Word Search II

Patrick Leaton
Problem Description

Given an m x n board of characters and a list of strings words, return all words on the board.

Each word must be constructed from letters of sequentially adjacent cells, where adjacent cells are horizontally or vertically neighboring. The same letter cell may not be used more than once in a word.

 

Example 1:

Input: board = [["o","a","a","n"],["e","t","a","e"],["i","h","k","r"],["i","f","l","v"]], words = ["oath","pea","eat","rain"]
Output: ["eat","oath"]

Example 2:

Input: board = [["a","b"],["c","d"]], words = ["abcb"]
Output: []

 

Constraints:

  • m == board.length
  • n == board[i].length
  • 1 <= m, n <= 12
  • board[i][j] is a lowercase English letter.
  • 1 <= words.length <= 3 * 10^4
  • 1 <= words[i].length <= 10
  • words[i] consists of lowercase English letters.
  • All the strings of words are unique.

 

The description was taken from https://leetcode.com/problems/word-search-ii/.

Problem Solution

#O(B*(4*3^L-1)) Time, Where B is board area and L is maximum length of words.
#O(N) Space
class TrieNode:
    def __init__(self, val:int) -> None:
        self.val = val
        self.children = {}
        self.end_here = False
        self.word = None
       
class Solution:              
    def findWords(self, board: List[List[str]], words: List[str]) -> List[str]:
       
        def insert(word:str) -> None:
            curr_node = root
            for char in word:
                if char not in curr_node.children:
                    curr_node.children[char] = TrieNode(char)
                curr_node = curr_node.children[char]
            curr_node.end_here = True
            curr_node.word = word
       
        def in_bounds(board:List[List[str]], row:int, col:int) -> bool:
            if row < 0 or row >= len(board) or col < 0 or col >= len(board[0]):
                return False
            else:
                return True
       
        def backtrack(row:int, col:int, parent:TrieNode) -> None:
            char = board[row][col]
            curr_node = parent.children[char]
            if curr_node.end_here:
                if curr_node.word:
                    output.append(curr_node.word)
                    curr_node.word = None
                   
            board[row][col] = "#"
            neighbors = [(-1,0), (1,0), (0,-1), (0,1)]
            for neighbor in neighbors:
                next_row, next_col = row+neighbor[0], col+neighbor[1]
                if not in_bounds(board, next_row, next_col):
                    continue
                if not board[next_row][next_col] in curr_node.children:
                    continue
                backtrack(next_row, next_col, curr_node)
       
            board[row][col] = char
            if not curr_node.children:
                del parent.children[char]
           
        root = TrieNode(None)
        output = []
        for word in words:
            insert(word)
        for row in range(len(board)):
            for col in range(len(board[0])):
                if board[row][col] in root.children:
                    backtrack(row, col, root)
        return output

 

Problem Explanation


This question is going to have a similar approach to the first Word Search.

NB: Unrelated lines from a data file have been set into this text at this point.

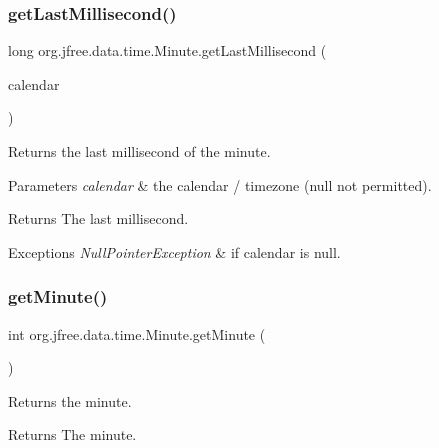 \subsubsection{\texorpdfstring{get\+Last\+Millisecond()}{getLastMillisecond()}\hspace{0.1cm}{\footnotesize\ttfamily [2/2]}}
{\footnotesize\ttfamily long org.\+jfree.\+data.\+time.\+Minute.\+get\+Last\+Millisecond (\begin{DoxyParamCaption}\item[{Calendar}]{calendar }\end{DoxyParamCaption})}

Returns the last millisecond of the minute.


\begin{DoxyParams}{Parameters}
{\em calendar} & the calendar / timezone ({\ttfamily null} not permitted).\\
\hline
\end{DoxyParams}
\begin{DoxyReturn}{Returns}
The last millisecond.
\end{DoxyReturn}

\begin{DoxyExceptions}{Exceptions}
{\em Null\+Pointer\+Exception} & if {\ttfamily calendar} is {\ttfamily null}. \\
\hline
\end{DoxyExceptions}
\mbox{\label{classorg_1_1jfree_1_1data_1_1time_1_1_minute_a01e4266b1b77c7b296786bd15975d4b2}} 
\subsubsection{\texorpdfstring{get\+Minute()}{getMinute()}}
{\footnotesize\ttfamily int org.\+jfree.\+data.\+time.\+Minute.\+get\+Minute (\begin{DoxyParamCaption}{ }\end{DoxyParamCaption})}

Returns the minute.

\begin{DoxyReturn}{Returns}
The minute. 
\end{DoxyReturn}
\mbox{\label{classorg_1_1jfree_1_1data_1_1time_1_1_minute_ae8cff727e9675fca26364ceccefe57b7}} 

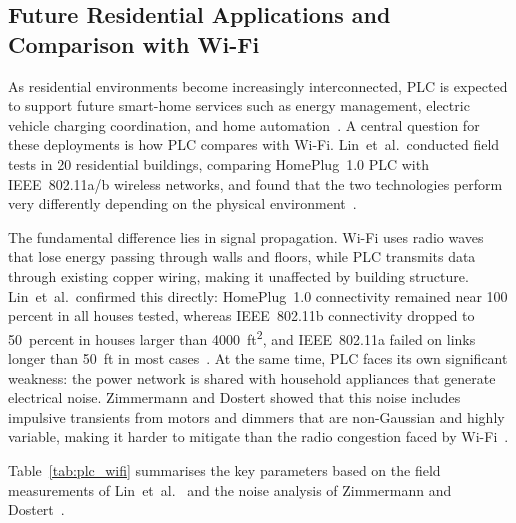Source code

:\subsection{Future Residential Applications and Comparison 
with Wi-Fi}

As residential environments become increasingly 
interconnected, PLC is expected to support future 
smart-home services such as energy management, electric 
vehicle charging coordination, and home 
automation~\cite{Galli2011GridSmartGridApplications}. A 
central question for these deployments is how PLC compares 
with Wi-Fi. Lin~et~al.\ conducted field tests in 20 
residential buildings, comparing HomePlug~1.0 PLC with 
IEEE~802.11a/b wireless networks, and found that the two 
technologies perform very differently depending on the 
physical environment~\cite{Lin2003WirelessPLCComparison}.

The fundamental difference lies in signal propagation. 
Wi-Fi uses radio waves that lose energy passing through 
walls and floors, while PLC transmits data through existing 
copper wiring, making it unaffected by building structure. 
Lin~et~al.\ confirmed this directly: HomePlug~1.0 
connectivity remained near 100 percent in all houses 
tested, whereas IEEE~802.11b connectivity dropped to 
50~percent in houses larger than 4000~ft\textsuperscript{2}, 
and IEEE~802.11a failed on links longer than 50~ft in most 
cases~\cite{Lin2003WirelessPLCComparison}. At the same 
time, PLC faces its own significant weakness: the power 
network is shared with household appliances that generate 
electrical noise. Zimmermann and Dostert showed that this 
noise includes impulsive transients from motors and dimmers 
that are non-Gaussian and highly variable, making it harder 
to mitigate than the radio congestion faced by 
Wi-Fi~\cite{Zimmermann2002PLCChannelModel}.

Table~\ref{tab:plc_wifi} summarises the key parameters 
based on the field measurements of Lin~et~al.\ 
\cite{Lin2003WirelessPLCComparison} and the noise analysis 
of Zimmermann and Dostert~\cite{Zimmermann2002PLCChannelModel}.

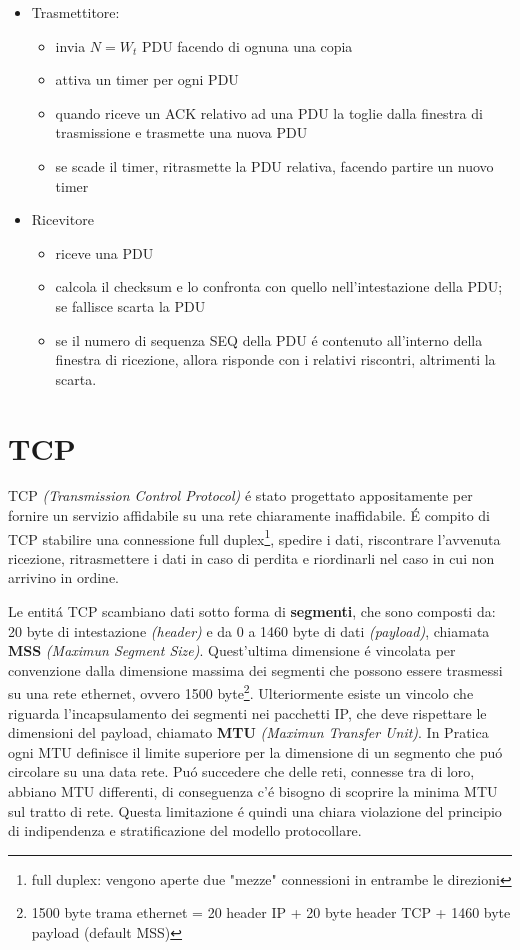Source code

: \documentclass[12pt]{article}
\begin{document}
\begin{itemize}[noitemsep]
	\item Trasmettitore:
	\begin{itemize}[noitemsep]
		\item invia $N=W_t$ PDU facendo di ognuna una copia
		\item attiva un timer per ogni PDU
		\item quando riceve	un ACK relativo ad una PDU la toglie dalla finestra di trasmissione e trasmette una 
		      nuova PDU
		\item se scade il timer, ritrasmette la PDU relativa, facendo partire un nuovo timer
	\end{itemize}
	\item Ricevitore
    \begin{itemize}[noitemsep]
        \item riceve una PDU
   		\item calcola il checksum e lo confronta con quello nell'intestazione della PDU; se fallisce scarta la PDU
   		\item se il numero di sequenza SEQ della PDU \'e contenuto all'interno della finestra di 
   		      ricezione, allora risponde con i relativi riscontri, altrimenti la scarta.
	\end{itemize}
\end{itemize}



\section{TCP}\label{tcp}
TCP \textit{(Transmission Control Protocol)} \'e stato progettato appositamente per fornire un servizio affidabile 
su una rete chiaramente inaffidabile. \'E compito di TCP stabilire una connessione full duplex\footnote{full duplex: 
vengono aperte due "mezze" connessioni in entrambe le direzioni}, spedire i dati, riscontrare l'avvenuta ricezione, 
ritrasmettere i dati in caso di perdita e riordinarli nel caso in cui non arrivino in ordine.

Le entit\'a TCP scambiano dati sotto forma di \textbf{segmenti}, che sono composti da: 20 byte di intestazione
\textit{(header)} e da 0 a 1460 byte di dati \textit{(payload)}, chiamata 
\textbf{MSS} \textit{(Maximun Segment Size)}. Quest'ultima dimensione \'e vincolata per 
convenzione dalla dimensione massima dei segmenti che possono essere trasmessi su una rete ethernet, ovvero 1500 
byte\footnote{1500 byte trama ethernet = 20 header IP + 20 byte header TCP + 1460 byte payload (default MSS)}. 
Ulteriormente esiste un vincolo che riguarda l'incapsulamento  dei segmenti nei 
pacchetti IP, che deve rispettare le dimensioni del payload, chiamato \textbf{MTU} \textit{(Maximun 
Transfer Unit)}. In Pratica ogni MTU definisce il limite superiore per la dimensione di un segmento 
che pu\'o circolare su una data rete. Pu\'o succedere che delle reti, connesse tra di loro, abbiano MTU differenti, 
di conseguenza c'\'e bisogno di scoprire la minima MTU sul tratto di rete. Questa limitazione \'e quindi una chiara 
violazione del principio di indipendenza e stratificazione del modello protocollare.
\end{document}
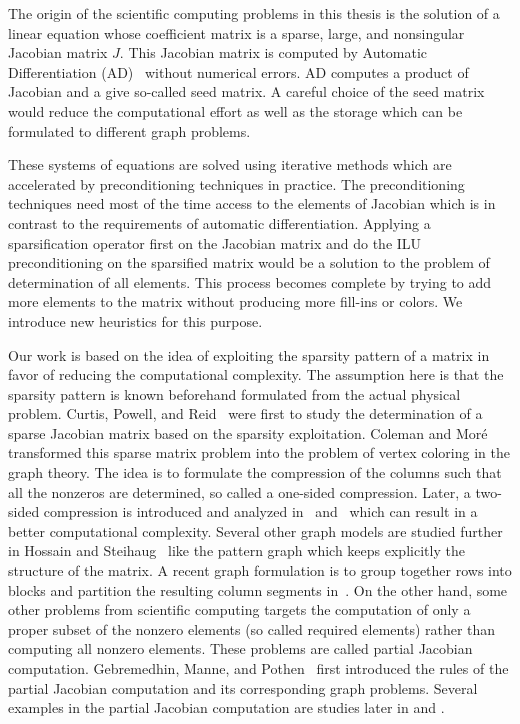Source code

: \documentclass[12pt, twoside,a4paper,toc=bibliography]{scrbook}
\begin{document}
The origin of the scientific computing problems in this thesis is the solution of a linear equation whose coefficient matrix is a sparse, large, and nonsingular Jacobian matrix $J$. 
This Jacobian matrix is computed by Automatic Differentiation (AD)~\cite{Griewank2008EDP,Rall1981ADT} without numerical errors.
AD computes a product of Jacobian and a give so-called seed matrix.
A careful choice of the seed matrix would reduce the computational effort as well as 
the storage which can be formulated to different graph problems.

These systems of equations are solved using iterative methods which are accelerated by preconditioning techniques in practice.
The preconditioning techniques need most of the time access to
the elements of Jacobian which is in contrast to the requirements of automatic differentiation.
Applying a sparsification operator first on the Jacobian matrix and do the ILU preconditioning
on the sparsified matrix would be a solution to the problem of determination of
all elements. This process becomes complete by trying to add more elements to the matrix
without producing more fill-ins or colors. We introduce new heuristics for this purpose.

Our work is based on the idea of exploiting the sparsity pattern of a matrix in favor of 
reducing the computational complexity. The assumption here is that the sparsity pattern is
known beforehand formulated from the actual physical problem.
Curtis, Powell, and Reid~\cite{Curtis1974117} were first to study the determination of 
a sparse Jacobian matrix based on the sparsity exploitation.
Coleman and Mor{\'e}~\cite{Coleman1983EoS} transformed this sparse matrix problem
into the problem of vertex coloring in the graph theory. The idea is to formulate
the compression of the columns such that all the nonzeros are determined, so called
a one-sided compression.
Later, a two-sided compression is introduced and analyzed in~\cite{Coleman1996SaE}
and~\cite{hs:csj} which can result in a better computational complexity.
Several other graph models are studied further in Hossain and Steihaug~\cite{hs:gmei} 
like the pattern graph which keeps explicitly the structure of the matrix.
A recent graph formulation is to group together rows into blocks 
and partition the resulting column segments in~\cite{optimal_diret_determination}.
On the other hand, some other problems from scientific computing targets the computation
of only a proper subset of the nonzero elements (so called required elements)
rather than computing all nonzero elements.
These problems are called partial Jacobian computation.
Gebremedhin, Manne, and Pothen~\cite{Gebremedhin05whatcolor} first introduced
the rules of the partial Jacobian computation and its corresponding graph problems. 
Several examples in the partial Jacobian computation are studies later in
\cite{CalotoiuMaster} and \cite{LulfesmannMaster}. 
\end{document}

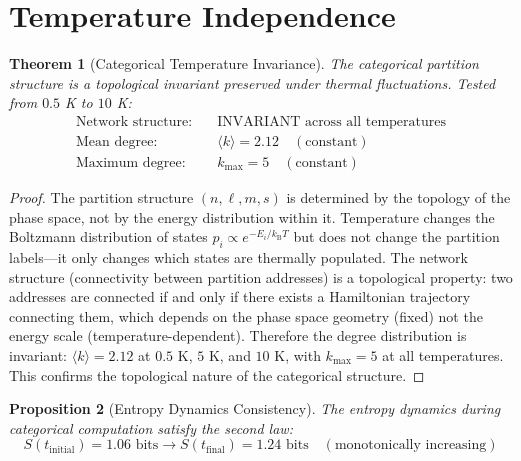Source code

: \documentclass[12pt]{article}
\newtheorem{theorem}{Theorem}[section]
\newtheorem{proposition}[theorem]{Proposition}
\theoremstyle{definition}
\theoremstyle{remark}
\newcommand{\kB}{k_{\mathrm{B}}}
\begin{document}
\section{Temperature Independence}
\label{sec:temperature}

\begin{theorem}[Categorical Temperature Invariance]
\label{thm:temperature}
The categorical partition structure is a topological invariant preserved under thermal fluctuations. Tested from $0.5$ K to $10$ K:
\begin{align}
\text{Network structure:} &\quad \text{INVARIANT across all temperatures} \label{eq:temp_invariant} \\
\text{Mean degree:} &\quad \langle k \rangle = 2.12 \quad (\text{constant}) \label{eq:mean_degree} \\
\text{Maximum degree:} &\quad k_{\mathrm{max}} = 5 \quad (\text{constant}) \label{eq:max_degree}
\end{align}
\end{theorem}

\begin{proof}
The partition structure $(n, \ell, m, s)$ is determined by the topology of the phase space, not by the energy distribution within it. Temperature changes the Boltzmann distribution of states $p_i \propto e^{-E_i/\kB T}$ but does not change the partition labels---it only changes which states are thermally populated. The network structure (connectivity between partition addresses) is a topological property: two addresses are connected if and only if there exists a Hamiltonian trajectory connecting them, which depends on the phase space geometry (fixed) not the energy scale (temperature-dependent). Therefore the degree distribution is invariant: $\langle k \rangle = 2.12$ at $0.5$ K, $5$ K, and $10$ K, with $k_{\mathrm{max}} = 5$ at all temperatures. This confirms the topological nature of the categorical structure. \qedhere
\end{proof}

\begin{proposition}[Entropy Dynamics Consistency]
\label{prop:entropy_dynamics}
The entropy dynamics during categorical computation satisfy the second law:
\begin{equation}
\label{eq:entropy_dynamics}
S(t_{\mathrm{initial}}) = 1.06 \text{ bits} \to S(t_{\mathrm{final}}) = 1.24 \text{ bits} \quad (\text{monotonically increasing})
\end{equation}
\end{proposition}
\end{document}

The difference is instead of searching for one word, we will be searching for multiple.  Because we are searching for multiple words, we are going to need a data structure that will allow us to do this in linear time.  If we just tried looking through the input wordlist, that wouldn't be a problem if each word started differently.  However, if words share the same prefix then we'd likely begin a search through one until we found a different character than we were expecting and have to start all over again at the next word.

To make this more efficient, we will use a Prefix Tree, a Trie.  This way, once we start searching for a prefix, we will reach the end of the word if we find it on the board and not have to start over.

We will make a Trie, push each word into it, then perform a Depth-First Search on the board once we stumble upon a character that is at the root of our Trie.  If we keep getting neighbor cells that line up with the Trie path we are on, we will continue the DFS.  Once we have traversed the board, we will have a list of values that we found that were also in our Trie.  


Let's start by creating our TrieNode class.

Each Trie node will have a character value, a list of children, an attribute to let us know where the end of a word is, and the word itself for easy access.

class TrieNode:
    def __init__(self, val:int) -> None:
        self.val = val
        self.children = {}
        self.end_here = False
        self.word = None
       


In the function we were given, let's create a few helper functions.

The first will be the insert function that we will use to insert nodes into our Trie.

We will set the current node pointer to the root, and then for each character in the word, if the character doesn't already exist inside an existing shared prefix that we have in our Trie, we will create a new node with the character and slap it on the end of this new prefix that we are creating.

        def insert(word:str) -> None:
            curr_node = root
            for char in word:
                if char not in curr_node.children:
                    curr_node.children[char] = TrieNode(char)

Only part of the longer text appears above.